▶ **Your instructions**
Within the records, say how many lines include the word "RNAi"; the answer should be the number and no more.

▶ **Given information**
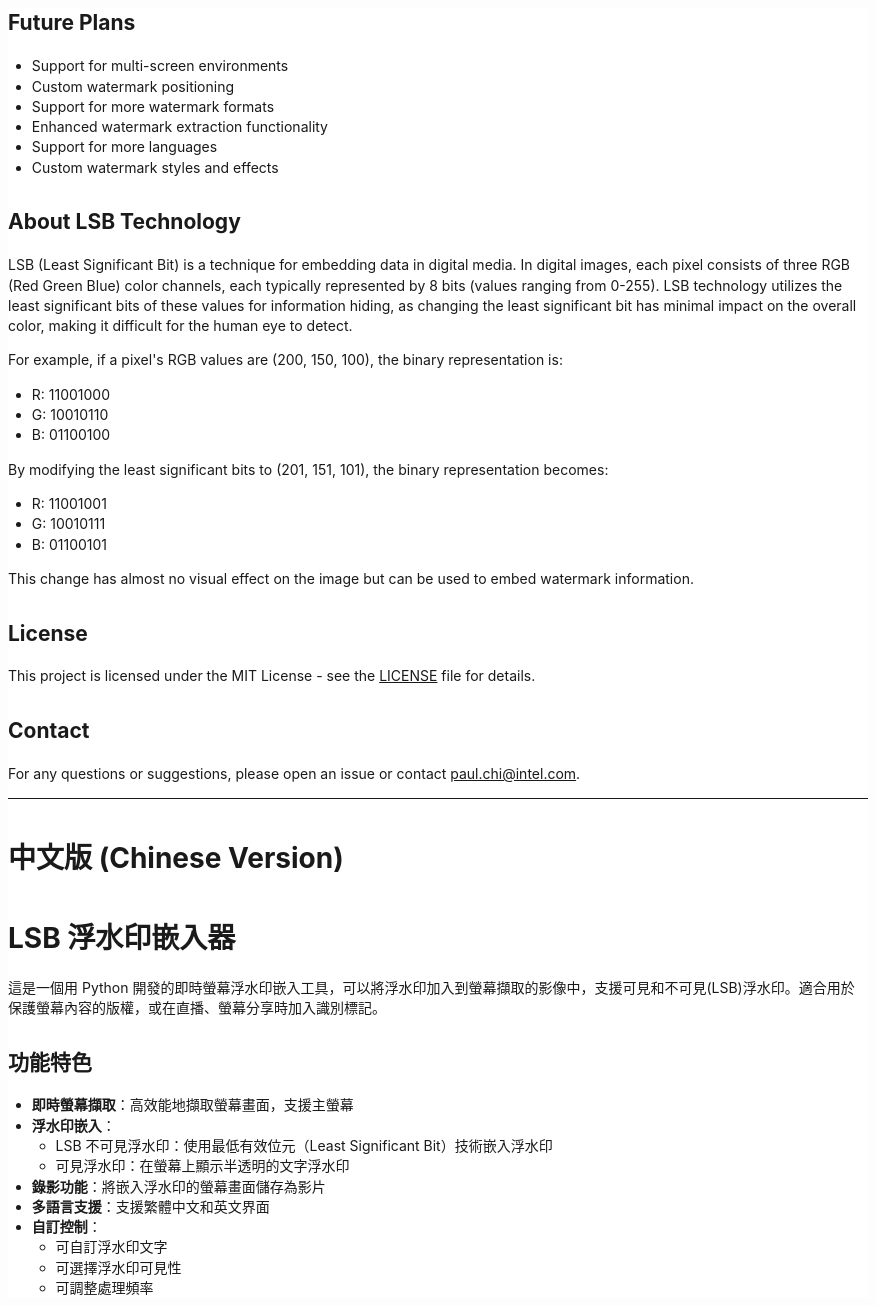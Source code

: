 ## Future Plans

- Support for multi-screen environments
- Custom watermark positioning
- Support for more watermark formats
- Enhanced watermark extraction functionality
- Support for more languages
- Custom watermark styles and effects

## About LSB Technology

LSB (Least Significant Bit) is a technique for embedding data in digital media. In digital images, each pixel consists of three RGB (Red Green Blue) color channels, each typically represented by 8 bits (values ranging from 0-255). LSB technology utilizes the least significant bits of these values for information hiding, as changing the least significant bit has minimal impact on the overall color, making it difficult for the human eye to detect.

For example, if a pixel's RGB values are (200, 150, 100), the binary representation is:
- R: 11001000
- G: 10010110
- B: 01100100

By modifying the least significant bits to (201, 151, 101), the binary representation becomes:
- R: 11001001
- G: 10010111
- B: 01100101

This change has almost no visual effect on the image but can be used to embed watermark information.

## License

This project is licensed under the MIT License - see the [LICENSE](LICENSE) file for details.

## Contact

For any questions or suggestions, please open an issue or contact paul.chi@intel.com.

---

# 中文版 (Chinese Version)

# LSB 浮水印嵌入器

這是一個用 Python 開發的即時螢幕浮水印嵌入工具，可以將浮水印加入到螢幕擷取的影像中，支援可見和不可見(LSB)浮水印。適合用於保護螢幕內容的版權，或在直播、螢幕分享時加入識別標記。

## 功能特色

- **即時螢幕擷取**：高效能地擷取螢幕畫面，支援主螢幕
- **浮水印嵌入**：
  - LSB 不可見浮水印：使用最低有效位元（Least Significant Bit）技術嵌入浮水印
  - 可見浮水印：在螢幕上顯示半透明的文字浮水印
- **錄影功能**：將嵌入浮水印的螢幕畫面儲存為影片
- **多語言支援**：支援繁體中文和英文界面
- **自訂控制**：
  - 可自訂浮水印文字
  - 可選擇浮水印可見性
  - 可調整處理頻率
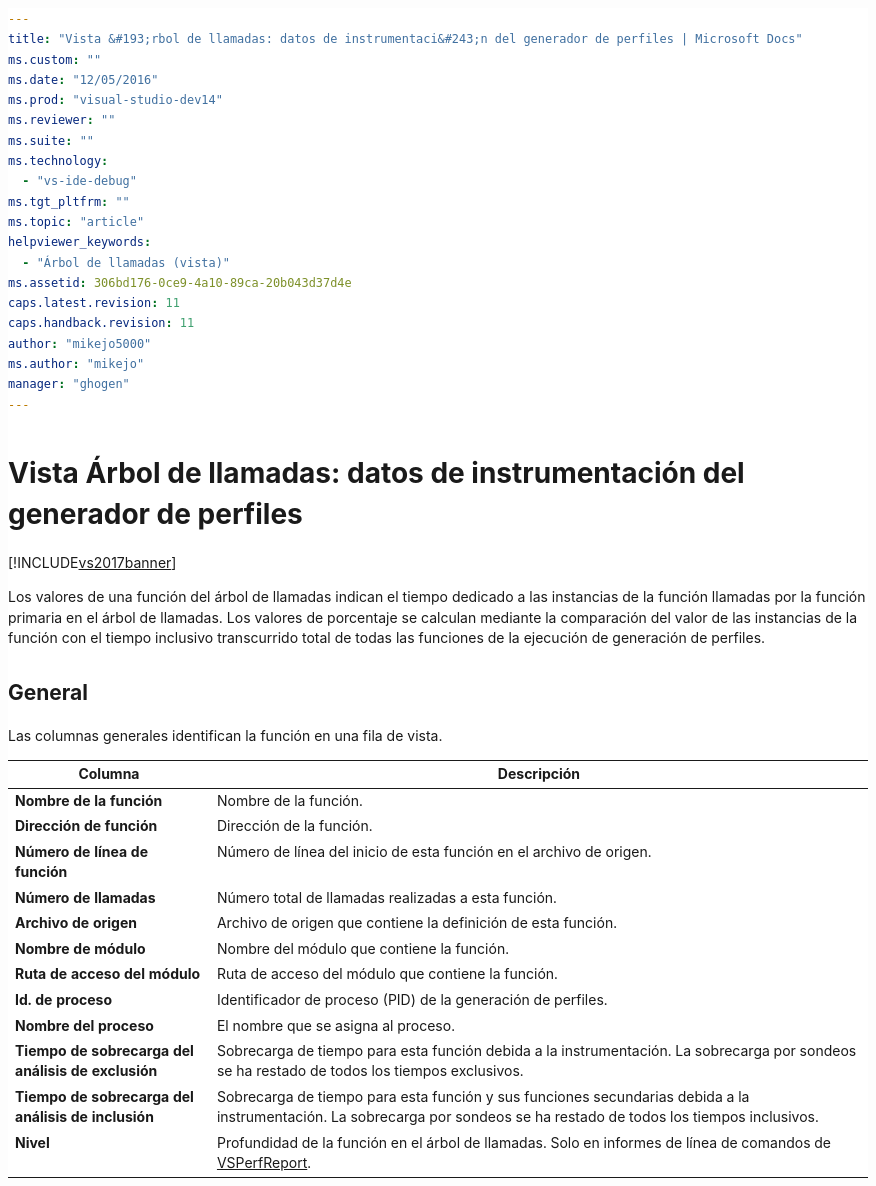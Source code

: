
 ```yaml
---
title: "Vista &#193;rbol de llamadas: datos de instrumentaci&#243;n del generador de perfiles | Microsoft Docs"
ms.custom: ""
ms.date: "12/05/2016"
ms.prod: "visual-studio-dev14"
ms.reviewer: ""
ms.suite: ""
ms.technology: 
  - "vs-ide-debug"
ms.tgt_pltfrm: ""
ms.topic: "article"
helpviewer_keywords: 
  - "Árbol de llamadas (vista)"
ms.assetid: 306bd176-0ce9-4a10-89ca-20b043d37d4e
caps.latest.revision: 11
caps.handback.revision: 11
author: "mikejo5000"
ms.author: "mikejo"
manager: "ghogen"
---
```

# Vista &#193;rbol de llamadas: datos de instrumentaci&#243;n del generador de perfiles
[!INCLUDE[vs2017banner](../code-quality/includes/vs2017banner.md)]

Los valores de una función del árbol de llamadas indican el tiempo dedicado a las instancias de la función llamadas por la función primaria en el árbol de llamadas.  Los valores de porcentaje se calculan mediante la comparación del valor de las instancias de la función con el tiempo inclusivo transcurrido total de todas las funciones de la ejecución de generación de perfiles.  
  
## General  
 Las columnas generales identifican la función en una fila de vista.  
  
|Columna|Descripción|  
|-------------|-----------------|  
|**Nombre de la función**|Nombre de la función.|  
|**Dirección de función**|Dirección de la función.|  
|**Número de línea de función**|Número de línea del inicio de esta función en el archivo de origen.|  
|**Número de llamadas**|Número total de llamadas realizadas a esta función.|  
|**Archivo de origen**|Archivo de origen que contiene la definición de esta función.|  
|**Nombre de módulo**|Nombre del módulo que contiene la función.|  
|**Ruta de acceso del módulo**|Ruta de acceso del módulo que contiene la función.|  
|**Id. de proceso**|Identificador de proceso \(PID\) de la generación de perfiles.|  
|**Nombre del proceso**|El nombre que se asigna al proceso.|  
|**Tiempo de sobrecarga del análisis de exclusión**|Sobrecarga de tiempo para esta función debida a la instrumentación.  La sobrecarga por sondeos se ha restado de todos los tiempos exclusivos.|  
|**Tiempo de sobrecarga del análisis de inclusión**|Sobrecarga de tiempo para esta función y sus funciones secundarias debida a la instrumentación.  La sobrecarga por sondeos se ha restado de todos los tiempos inclusivos.|  
|**Nivel**|Profundidad de la función en el árbol de llamadas.  Solo en informes de línea de comandos de [VSPerfReport](../profiling/vsperfreport.md).|  
  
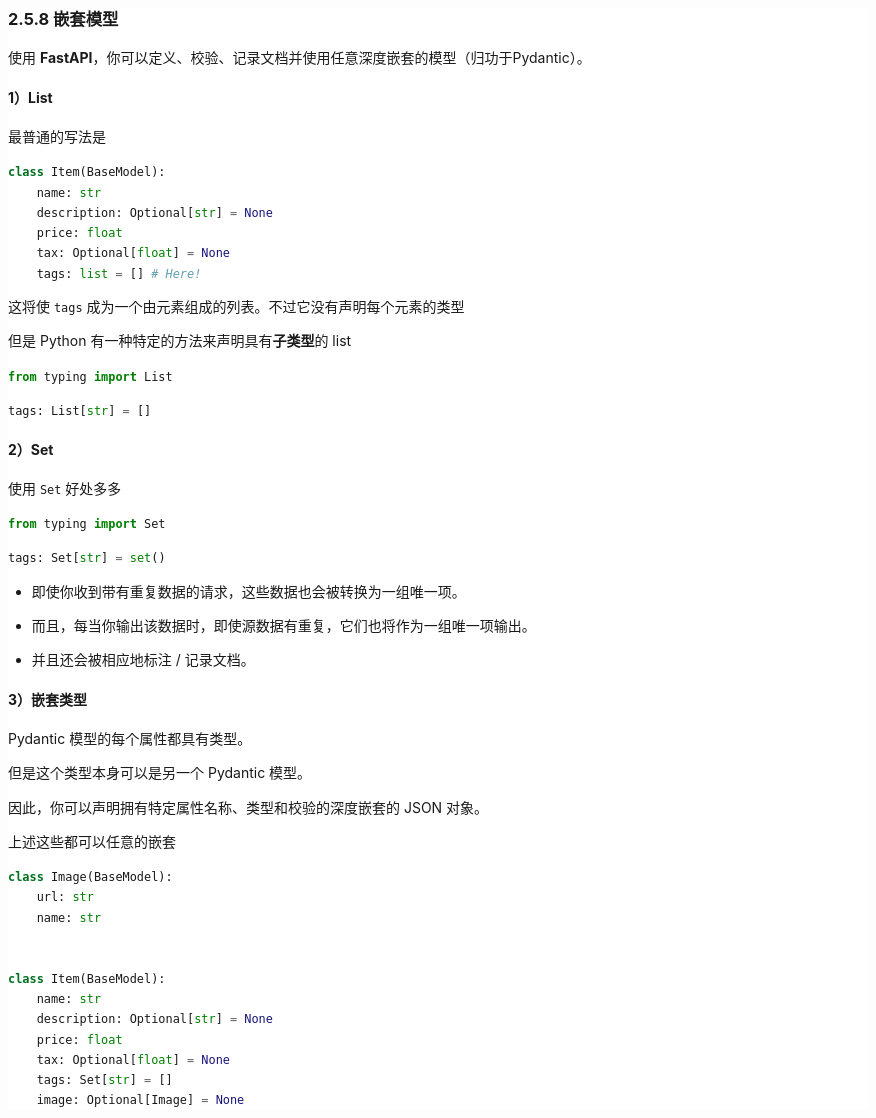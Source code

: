 ### 2.5.8 嵌套模型

使用 **FastAPI**，你可以定义、校验、记录文档并使用任意深度嵌套的模型（归功于Pydantic）。

#### 1）List

最普通的写法是

```python
class Item(BaseModel):
    name: str
    description: Optional[str] = None
    price: float
    tax: Optional[float] = None
    tags: list = [] # Here!
```

这将使 `tags` 成为一个由元素组成的列表。不过它没有声明每个元素的类型

但是 Python 有一种特定的方法来声明具有**子类型**的 list

```python
from typing import List
```

```python
tags: List[str] = []
```

#### 2）Set

使用 `Set` 好处多多

```python
from typing import Set
```

```python
tags: Set[str] = set()
```

- 即使你收到带有重复数据的请求，这些数据也会被转换为一组唯一项。

- 而且，每当你输出该数据时，即使源数据有重复，它们也将作为一组唯一项输出。

- 并且还会被相应地标注 / 记录文档。

#### 3）嵌套类型

Pydantic 模型的每个属性都具有类型。

但是这个类型本身可以是另一个 Pydantic 模型。

因此，你可以声明拥有特定属性名称、类型和校验的深度嵌套的 JSON 对象。

上述这些都可以任意的嵌套

```python
class Image(BaseModel):
    url: str
    name: str


class Item(BaseModel):
    name: str
    description: Optional[str] = None
    price: float
    tax: Optional[float] = None
    tags: Set[str] = []
    image: Optional[Image] = None
```
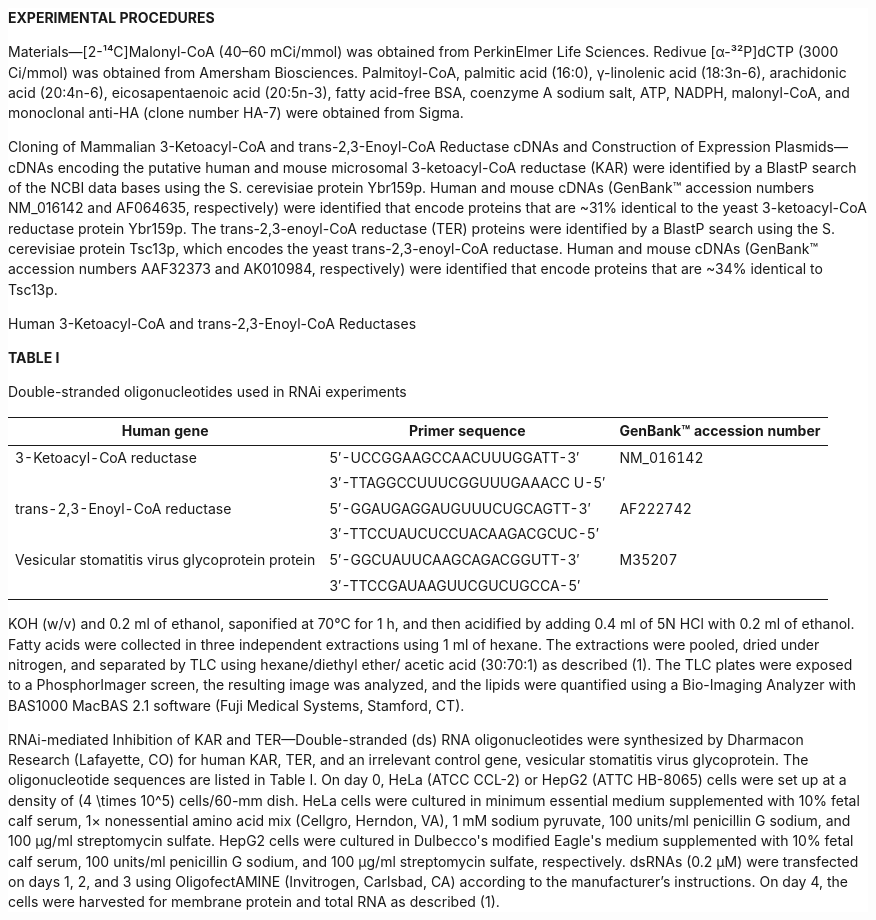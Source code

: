 **EXPERIMENTAL PROCEDURES**

Materials—[2-¹⁴C]Malonyl-CoA (40–60 mCi/mmol) was obtained from PerkinElmer Life Sciences. Redivue [α-³²P]dCTP (3000 Ci/mmol) was obtained from Amersham Biosciences. Palmitoyl-CoA, palmitic acid (16:0), γ-linolenic acid (18:3n-6), arachidonic acid (20:4n-6), eicosapentaenoic acid (20:5n-3), fatty acid-free BSA, coenzyme A sodium salt, ATP, NADPH, malonyl-CoA, and monoclonal anti-HA (clone number HA-7) were obtained from Sigma.

Cloning of Mammalian 3-Ketoacyl-CoA and trans-2,3-Enoyl-CoA Reductase cDNAs and Construction of Expression Plasmids—cDNAs encoding the putative human and mouse microsomal 3-ketoacyl-CoA reductase (KAR) were identified by a BlastP search of the NCBI data bases using the S. cerevisiae protein Ybr159p. Human and mouse cDNAs (GenBank™ accession numbers NM_016142 and AF064635, respectively) were identified that encode proteins that are ~31% identical to the yeast 3-ketoacyl-CoA reductase protein Ybr159p. The trans-2,3-enoyl-CoA reductase (TER) proteins were identified by a BlastP search using the S. cerevisiae protein Tsc13p, which encodes the yeast trans-2,3-enoyl-CoA reductase. Human and mouse cDNAs (GenBank™ accession numbers AAF32373 and AK010984, respectively) were identified that encode proteins that are ~34% identical to Tsc13p.

Human 3-Ketoacyl-CoA and trans-2,3-Enoyl-CoA Reductases

**TABLE I**

Double-stranded oligonucleotides used in RNAi experiments

| Human gene                          | Primer sequence                              | GenBank™ accession number |
|-------------------------------------|----------------------------------------------|---------------------------|
| 3-Ketoacyl-CoA reductase            | 5′-UCCGGAAGCCAACUUUGGATT-3′                 | NM_016142                |
|                                    | 3′-TTAGGCCUUUCGGUUUGAAACC U-5′             |                           |
| trans-2,3-Enoyl-CoA reductase       | 5′-GGAUGAGGAUGUUUCUGCAGTT-3′                | AF222742                |
|                                    | 3′-TTCCUAUCUCCUACAAGACGCUC-5′               |                           |
| Vesicular stomatitis virus glycoprotein protein | 5′-GGCUAUUCAAGCAGACGGUTT-3′              | M35207                  |
|                                    | 3′-TTCCGAUAAGUUCGUCUGCCA-5′                 |                           |

KOH (w/v) and 0.2 ml of ethanol, saponified at 70°C for 1 h, and then acidified by adding 0.4 ml of 5N HCl with 0.2 ml of ethanol. Fatty acids were collected in three independent extractions using 1 ml of hexane. The extractions were pooled, dried under nitrogen, and separated by TLC using hexane/diethyl ether/ acetic acid (30:70:1) as described (1). The TLC plates were exposed to a PhosphorImager screen, the resulting image was analyzed, and the lipids were quantified using a Bio-Imaging Analyzer with BAS1000 MacBAS 2.1 software (Fuji Medical Systems, Stamford, CT).

RNAi-mediated Inhibition of KAR and TER—Double-stranded (ds) RNA oligonucleotides were synthesized by Dharmacon Research (Lafayette, CO) for human KAR, TER, and an irrelevant control gene, vesicular stomatitis virus glycoprotein. The oligonucleotide sequences are listed in Table I. On day 0, HeLa (ATCC CCL-2) or HepG2 (ATTC HB-8065) cells were set up at a density of \(4 \times 10^5\) cells/60-mm dish. HeLa cells were cultured in minimum essential medium supplemented with 10% fetal calf serum, 1× nonessential amino acid mix (Cellgro, Herndon, VA), 1 mM sodium pyruvate, 100 units/ml penicillin G sodium, and 100 μg/ml streptomycin sulfate. HepG2 cells were cultured in Dulbecco's modified Eagle's medium supplemented with 10% fetal calf serum, 100 units/ml penicillin G sodium, and 100 μg/ml streptomycin sulfate, respectively. dsRNAs (0.2 μM) were transfected on days 1, 2, and 3 using OligofectAMINE (Invitrogen, Carlsbad, CA) according to the manufacturer’s instructions. On day 4, the cells were harvested for membrane protein and total RNA as described (1).
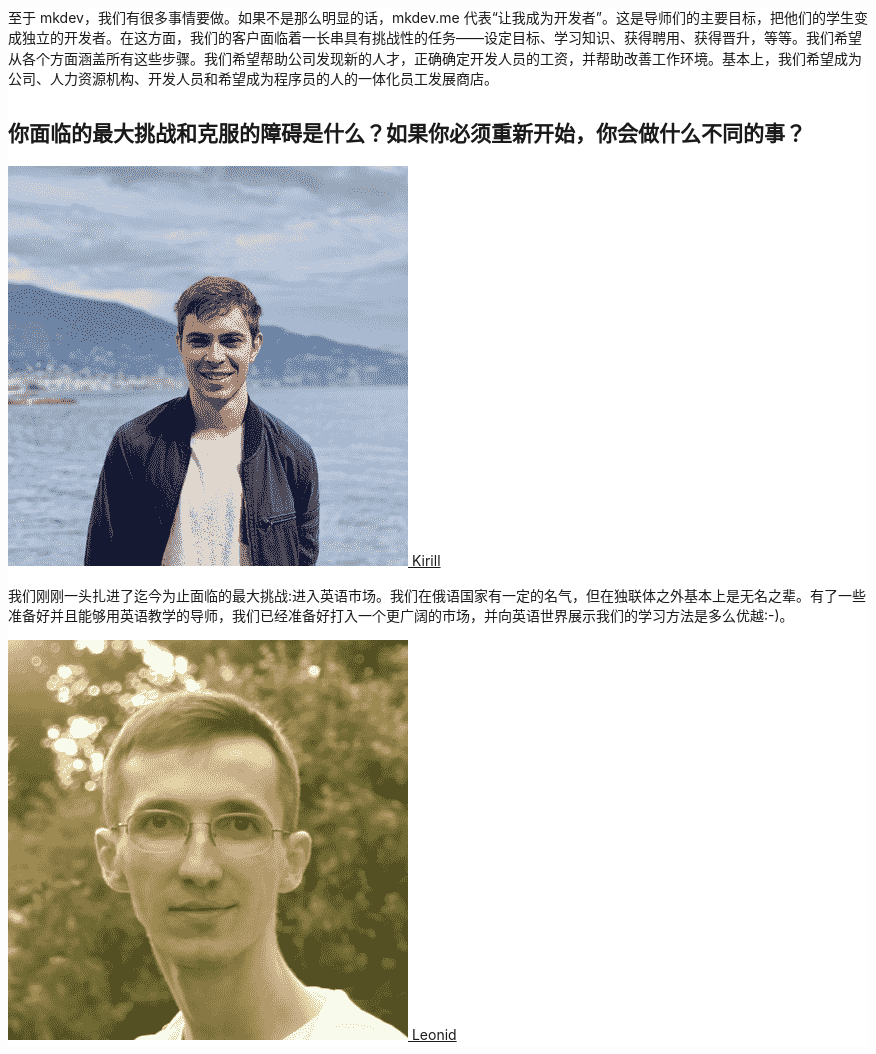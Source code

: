 至于 mkdev，我们有很多事情要做。如果不是那么明显的话，mkdev.me 代表“让我成为开发者”。这是导师们的主要目标，把他们的学生变成独立的开发者。在这方面，我们的客户面临着一长串具有挑战性的任务——设定目标、学习知识、获得聘用、获得晋升，等等。我们希望从各个方面涵盖所有这些步骤。我们希望帮助公司发现新的人才，正确确定开发人员的工资，并帮助改善工作环境。基本上，我们希望成为公司、人力资源机构、开发人员和希望成为程序员的人的一体化员工发展商店。

## 你面临的最大挑战和克服的障碍是什么？如果你必须重新开始，你会做什么不同的事？

[![](img/ed5e43dedb5718f75be08d7802e19821.png) Kirill](https://www.indiehackers.com/kshirinkin) 

我们刚刚一头扎进了迄今为止面临的最大挑战:进入英语市场。我们在俄语国家有一定的名气，但在独联体之外基本上是无名之辈。有了一些准备好并且能够用英语教学的导师，我们已经准备好打入一个更广阔的市场，并向英语世界展示我们的学习方法是多么优越:-)。

[![](img/f47a12e953cb1ad11a576828e66c7758.png) Leonid](https://www.indiehackers.com/3LiON)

▶ **Exercise response**
2